Prevalence risk ratios (PR) and prevalence risk differences (PD) were assessed, avoiding over-estimation of association strength [16]. To perform multivariate analysis to control for confounding variables, adjusted prevalence risk ratios (aPR) were obtained using the log-binomial method [17]. Wilcoxon rank-sum test was used to compare median values of continuous outcomes, and the chi-square test was used to compare categorical outcomes.

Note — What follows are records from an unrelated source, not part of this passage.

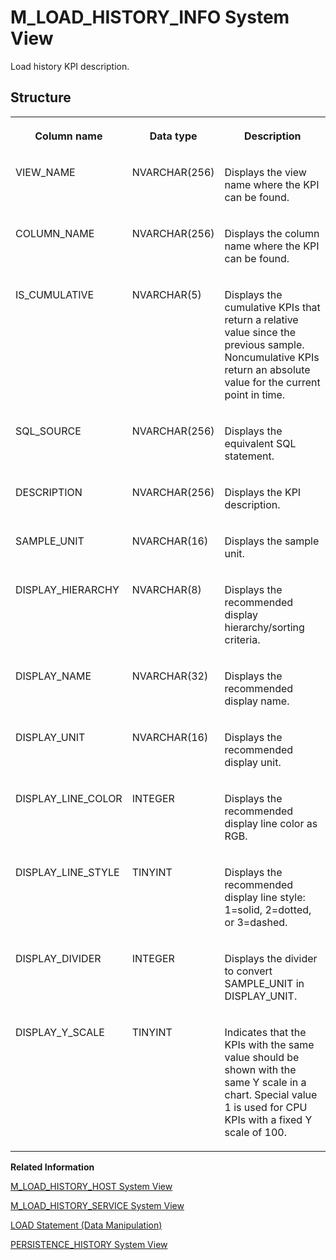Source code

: <!-- loio2148ede574c742d49fa99a6b77ba9d59 -->

# M\_LOAD\_HISTORY\_INFO System View

Load history KPI description.



## Structure


<table>
<tr>
<th valign="top">

Column name



</th>
<th valign="top">

Data type



</th>
<th valign="top">

Description



</th>
</tr>
<tr>
<td valign="top">

VIEW\_NAME



</td>
<td valign="top">

NVARCHAR\(256\)



</td>
<td valign="top">

Displays the view name where the KPI can be found.



</td>
</tr>
<tr>
<td valign="top">

COLUMN\_NAME



</td>
<td valign="top">

NVARCHAR\(256\)



</td>
<td valign="top">

Displays the column name where the KPI can be found.



</td>
</tr>
<tr>
<td valign="top">

IS\_CUMULATIVE



</td>
<td valign="top">

NVARCHAR\(5\)



</td>
<td valign="top">

Displays the cumulative KPIs that return a relative value since the previous sample. Noncumulative KPIs return an absolute value for the current point in time.



</td>
</tr>
<tr>
<td valign="top">

SQL\_SOURCE



</td>
<td valign="top">

NVARCHAR\(256\)



</td>
<td valign="top">

Displays the equivalent SQL statement.



</td>
</tr>
<tr>
<td valign="top">

DESCRIPTION



</td>
<td valign="top">

NVARCHAR\(256\)



</td>
<td valign="top">

Displays the KPI description.



</td>
</tr>
<tr>
<td valign="top">

SAMPLE\_UNIT



</td>
<td valign="top">

NVARCHAR\(16\)



</td>
<td valign="top">

Displays the sample unit.



</td>
</tr>
<tr>
<td valign="top">

DISPLAY\_HIERARCHY



</td>
<td valign="top">

NVARCHAR\(8\)



</td>
<td valign="top">

Displays the recommended display hierarchy/sorting criteria.



</td>
</tr>
<tr>
<td valign="top">

DISPLAY\_NAME



</td>
<td valign="top">

NVARCHAR\(32\)



</td>
<td valign="top">

Displays the recommended display name.



</td>
</tr>
<tr>
<td valign="top">

DISPLAY\_UNIT



</td>
<td valign="top">

NVARCHAR\(16\)



</td>
<td valign="top">

Displays the recommended display unit.



</td>
</tr>
<tr>
<td valign="top">

DISPLAY\_LINE\_COLOR



</td>
<td valign="top">

INTEGER



</td>
<td valign="top">

Displays the recommended display line color as RGB.



</td>
</tr>
<tr>
<td valign="top">

DISPLAY\_LINE\_STYLE



</td>
<td valign="top">

TINYINT



</td>
<td valign="top">

Displays the recommended display line style: 1=solid, 2=dotted, or 3=dashed.



</td>
</tr>
<tr>
<td valign="top">

DISPLAY\_DIVIDER



</td>
<td valign="top">

INTEGER



</td>
<td valign="top">

Displays the divider to convert SAMPLE\_UNIT in DISPLAY\_UNIT.



</td>
</tr>
<tr>
<td valign="top">

DISPLAY\_Y\_SCALE



</td>
<td valign="top">

TINYINT



</td>
<td valign="top">

Indicates that the KPIs with the same value should be shown with the same Y scale in a chart. Special value 1 is used for CPU KPIs with a fixed Y scale of 100.



</td>
</tr>
</table>

**Related Information**  


[M\_LOAD\_HISTORY\_HOST System View](m-load-history-host-system-view-3fa52ab.md "Host specific load history KPIs.")

[M\_LOAD\_HISTORY\_SERVICE System View](m-load-history-service-system-view-261022b.md "Lists service-specific load history KPIs.")

[LOAD Statement \(Data Manipulation\)](../../010-SQL-Reference/012-SQL-Statements/load-statement-data-manipulation-20f83c8.md "Explicitly loads column store table data into memory instead of upon first access.")

[PERSISTENCE\_HISTORY System View](../021-System-Views/persistence-history-system-view-a8cb93e.md "Records the database version history.")

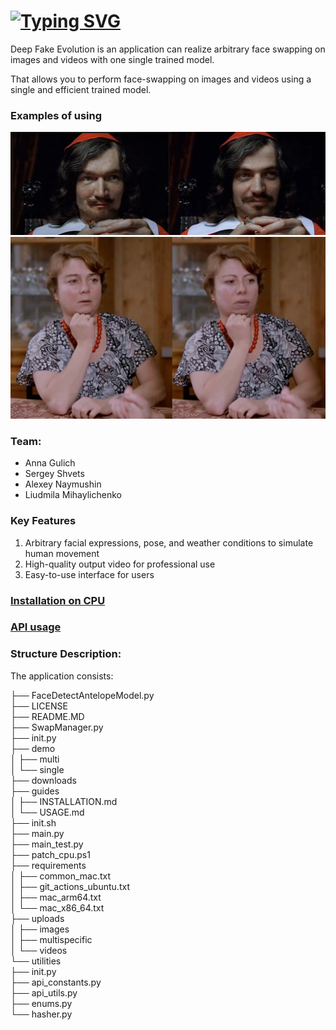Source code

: # <a href="https://git.io/typing-svg"><img src="https://readme-typing-svg.herokuapp.com?font=Fira+Code&pause=500&color=1D46F7&width=435&lines=DeepFakeEvolution" alt="Typing SVG" /></a><br>  

Deep Fake Evolution is an application can realize arbitrary face swapping on images and videos with one single trained model.

That allows you to perform face-swapping on images and videos using a single and efficient trained model. 
### Examples of using

![_](./guides/images/sample2.png)
![_](./guides/images/sample1.png)

### Team:

- Anna Gulich 
- Sergey Shvets 
- Alexey Naymushin 
- Liudmila Mihaylichenko 

### Key Features

1. Arbitrary facial expressions, pose, and weather conditions to simulate human movement
2. High-quality output video for professional use
3. Easy-to-use interface for users

### [Installation on CPU](/guides/INSTALLATION.md)

### [API usage](/guides/USAGE.md)

### Structure Description:

The application consists:
<p>
├── FaceDetectAntelopeModel.py<br>
├── LICENSE<br>
├── README.MD<br>
├── SwapManager.py<br>
├── init.py<br>
├── demo<br>
│ ├── multi<br>
│ └── single<br>
├── downloads<br>
├── guides<br>
│ ├── INSTALLATION.md<br>
│ └── USAGE.md<br>
├── init.sh<br>
├── main.py<br>
├── main_test.py<br>
├── patch_cpu.ps1<br>
├── requirements<br>
│ ├── common_mac.txt<br>
│ ├── git_actions_ubuntu.txt<br>
│ ├── mac_arm64.txt<br>
│ └── mac_x86_64.txt<br>
├── uploads<br>
│ ├── images<br>
│ ├── multispecific<br>
│ └── videos<br>
└── utilities<br>
├── init.py<br>
├── api_constants.py<br>
├── api_utils.py<br>
├── enums.py<br>
└── hasher.py</p>
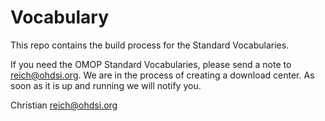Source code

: Vocabulary
==========

This repo contains the build process for the Standard Vocabularies. 

If you need the OMOP Standard Vocabularies, please send a note to reich@ohdsi.org. We are in the process of creating a download center. As soon as it is up and running we will notify you.

Christian
reich@ohdsi.org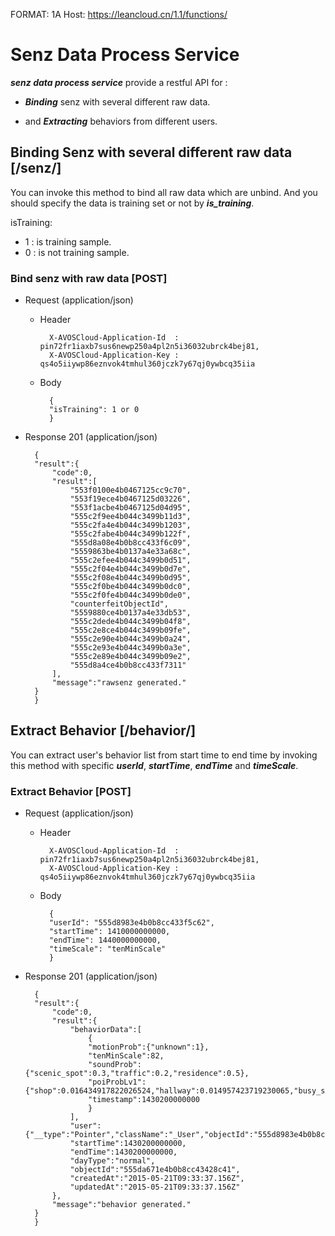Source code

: FORMAT: 1A
Host: https://leancloud.cn/1.1/functions/

# Senz Data Process Service

***senz data process service*** provide a restful API for :

- ***Binding*** senz with several different raw data.

- and ***Extracting*** behaviors from different users.


## Binding Senz with several different raw data [/senz/]
You can invoke this method to bind all raw data which are unbind.
And you should specify the data is training set or not by ***is_training***.

isTraining:
- 1 : is training sample.
- 0 : is not training sample.

### Bind senz with raw data [POST]
+ Request (application/json)

    + Header

            X-AVOSCloud-Application-Id  : pin72fr1iaxb7sus6newp250a4pl2n5i36032ubrck4bej81,
            X-AVOSCloud-Application-Key : qs4o5iiywp86eznvok4tmhul360jczk7y67qj0ywbcq35iia

    + Body

            {
            "isTraining": 1 or 0
            }
        
+ Response 201 (application/json)

        {
        "result":{
            "code":0,
            "result":[
                "553f0100e4b0467125cc9c70",
                "553f19ece4b0467125d03226",
                "553f1acbe4b0467125d04d95",
                "555c2f9ee4b044c3499b11d3",
                "555c2fa4e4b044c3499b1203",
                "555c2fabe4b044c3499b122f",
                "555d8a08e4b0b8cc433f6c09",
                "5559863be4b0137a4e33a68c",
                "555c2efee4b044c3499b0d51",
                "555c2f04e4b044c3499b0d7e",
                "555c2f08e4b044c3499b0d95",
                "555c2f0be4b044c3499b0dc0",
                "555c2f0fe4b044c3499b0de0",
                "counterfeitObjectId",
                "5559880ce4b0137a4e33db53",
                "555c2dede4b044c3499b04f8",
                "555c2e8ce4b044c3499b09fe",
                "555c2e90e4b044c3499b0a24",
                "555c2e93e4b044c3499b0a3e",
                "555c2e89e4b044c3499b09e2",
                "555d8a4ce4b0b8cc433f7311"
            ],
            "message":"rawsenz generated."
        }
        }
        

## Extract Behavior [/behavior/]
You can extract user's behavior list from start time to end time by invoking this method with specific ***userId***, ***startTime***, ***endTime*** and ***timeScale***.

### Extract Behavior [POST]
+ Request (application/json)

       
    + Header

            X-AVOSCloud-Application-Id  : pin72fr1iaxb7sus6newp250a4pl2n5i36032ubrck4bej81,
            X-AVOSCloud-Application-Key : qs4o5iiywp86eznvok4tmhul360jczk7y67qj0ywbcq35iia

    + Body

            {
            "userId": "555d8983e4b0b8cc433f5c62",
            "startTime": 1410000000000,
            "endTime": 1440000000000,
            "timeScale": "tenMinScale"
            }
        
+ Response 201 (application/json)

        {
        "result":{
            "code":0,
            "result":{
                "behaviorData":[
                    {
                    "motionProb":{"unknown":1},
                    "tenMinScale":82,
                    "soundProb":{"scenic_spot":0.3,"traffic":0.2,"residence":0.5},
                    "poiProbLv1":{"shop":0.016434917822026524,"hallway":0.014957423719230065,"busy_street":0.019180711946056184,"flat":0.09020109305212921,"train_station":0.0021386172067842874,"living_room":0.47171305120789647,"supermarket":0.034099493685436244,"quite_street":0.051462099363445375,"bus_stop":0.019715366949585294,"bedroom":0.04643052651887983,"study_quite_office":0.015280221089777996,"forrest":0.02045756880502049,"kitchen":0.19792890863373186},
                    "timestamp":1430200000000
                    }
                ],
                "user":{"__type":"Pointer","className":"_User","objectId":"555d8983e4b0b8cc433f5c62"},
                "startTime":1430200000000,
                "endTime":1430200000000,
                "dayType":"normal",
                "objectId":"555da671e4b0b8cc43428c41",
                "createdAt":"2015-05-21T09:33:37.156Z",
                "updatedAt":"2015-05-21T09:33:37.156Z"
            },
            "message":"behavior generated."
        }
        }

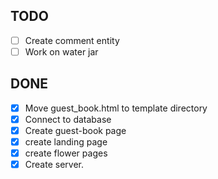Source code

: ## TODO

- [ ] Create comment entity
- [ ] Work on water jar

## DONE

- [x] Move guest_book.html to template directory
- [x] Connect to database
- [x] Create guest-book page
- [x] create landing page
- [x] create flower pages
- [x] Create server.
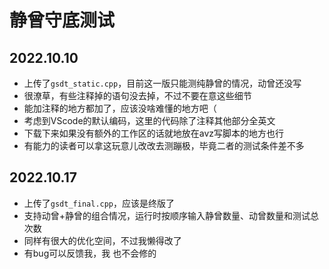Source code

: # 静曾守底测试

## 2022.10.10

- 上传了`gsdt_static.cpp`，目前这一版只能测纯静曾的情况，动曾还没写
- 很潦草，有些注释掉的语句没去掉，不过不要在意这些细节
- 能加注释的地方都加了，应该没啥难懂的地方吧（
- 考虑到VScode的默认编码，这里的代码除了注释其他部分全英文
- 下载下来如果没有额外的工作区的话就地放在avz写脚本的地方也行
- 有能力的读者可以拿这玩意儿改改去测蹦极，毕竟二者的测试条件差不多

## 2022.10.17

- 上传了`gsdt_final.cpp`，应该是终版了
- 支持动曾+静曾的组合情况，运行时按顺序输入静曾数量、动曾数量和测试总次数
- 同样有很大的优化空间，不过我懒得改了
- 有bug可以反馈我，我                     也不会修的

Statistical analysis was performed on Stata/MP 16.1.
Results
Our study population included 323 overweight or obese adolescent females, 162 with PCOS and 161 age-matched non-PCOS controls. Initially, 180 patients with PCOS and 360 patients without PCOS were enrolled. Then, 6 with PCOS and 112 without PCOS were excluded for not having an ALT available in their electronic medical record. One was excluded from the non-PCOS group for binge alcohol use. The rest were excluded for a history of being on pro-steatotic medications.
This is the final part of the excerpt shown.